=== MATERIAL FOR THE TASK ===
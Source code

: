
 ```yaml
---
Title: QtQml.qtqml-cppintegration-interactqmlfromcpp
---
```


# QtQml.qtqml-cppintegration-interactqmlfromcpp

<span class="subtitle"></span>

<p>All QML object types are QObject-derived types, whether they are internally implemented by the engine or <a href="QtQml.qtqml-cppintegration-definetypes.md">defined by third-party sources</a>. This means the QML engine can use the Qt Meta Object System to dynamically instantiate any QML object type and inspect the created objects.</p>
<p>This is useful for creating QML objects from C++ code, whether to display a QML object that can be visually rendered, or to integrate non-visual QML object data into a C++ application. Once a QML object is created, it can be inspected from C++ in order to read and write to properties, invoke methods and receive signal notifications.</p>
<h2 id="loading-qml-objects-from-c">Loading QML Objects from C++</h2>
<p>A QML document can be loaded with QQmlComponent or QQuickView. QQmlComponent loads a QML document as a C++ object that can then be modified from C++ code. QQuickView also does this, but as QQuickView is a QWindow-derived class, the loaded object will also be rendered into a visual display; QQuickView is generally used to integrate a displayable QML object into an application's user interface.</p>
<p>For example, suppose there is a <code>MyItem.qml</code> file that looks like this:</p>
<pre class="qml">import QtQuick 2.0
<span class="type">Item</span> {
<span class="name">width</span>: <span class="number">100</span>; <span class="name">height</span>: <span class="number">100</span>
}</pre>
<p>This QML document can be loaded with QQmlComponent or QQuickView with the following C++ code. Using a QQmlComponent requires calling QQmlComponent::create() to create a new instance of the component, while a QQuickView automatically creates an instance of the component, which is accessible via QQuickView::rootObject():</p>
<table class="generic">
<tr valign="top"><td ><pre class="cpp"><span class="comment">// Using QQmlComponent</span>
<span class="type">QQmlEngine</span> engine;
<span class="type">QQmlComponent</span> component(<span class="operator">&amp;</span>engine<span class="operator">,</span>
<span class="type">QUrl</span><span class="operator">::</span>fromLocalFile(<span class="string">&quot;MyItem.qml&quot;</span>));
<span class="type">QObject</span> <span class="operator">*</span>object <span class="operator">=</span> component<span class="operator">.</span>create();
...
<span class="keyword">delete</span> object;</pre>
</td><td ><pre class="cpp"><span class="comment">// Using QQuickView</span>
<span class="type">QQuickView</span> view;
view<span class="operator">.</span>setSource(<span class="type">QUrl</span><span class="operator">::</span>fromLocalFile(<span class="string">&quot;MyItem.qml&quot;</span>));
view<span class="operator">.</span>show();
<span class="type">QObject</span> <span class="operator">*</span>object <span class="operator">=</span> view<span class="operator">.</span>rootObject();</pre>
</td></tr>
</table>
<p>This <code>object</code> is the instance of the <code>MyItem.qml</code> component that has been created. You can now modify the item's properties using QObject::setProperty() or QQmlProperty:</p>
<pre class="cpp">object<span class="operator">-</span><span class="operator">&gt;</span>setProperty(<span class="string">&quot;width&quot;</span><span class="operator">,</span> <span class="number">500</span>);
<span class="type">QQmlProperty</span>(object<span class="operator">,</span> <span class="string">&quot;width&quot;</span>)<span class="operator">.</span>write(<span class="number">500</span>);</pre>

=== YOUR ASSIGNMENT ===
Go through the data and show every line where "cppintegration" occurs.

=== WRITTEN SOLUTION ===
Title: QtQml.qtqml-cppintegration-interactqmlfromcpp
# QtQml.qtqml-cppintegration-interactqmlfromcpp
<p>All QML object types are QObject-derived types, whether they are internally implemented by the engine or <a href="QtQml.qtqml-cppintegration-definetypes.md">defined by third-party sources</a>. This means the QML engine can use the Qt Meta Object System to dynamically instantiate any QML object type and inspect the created objects.</p>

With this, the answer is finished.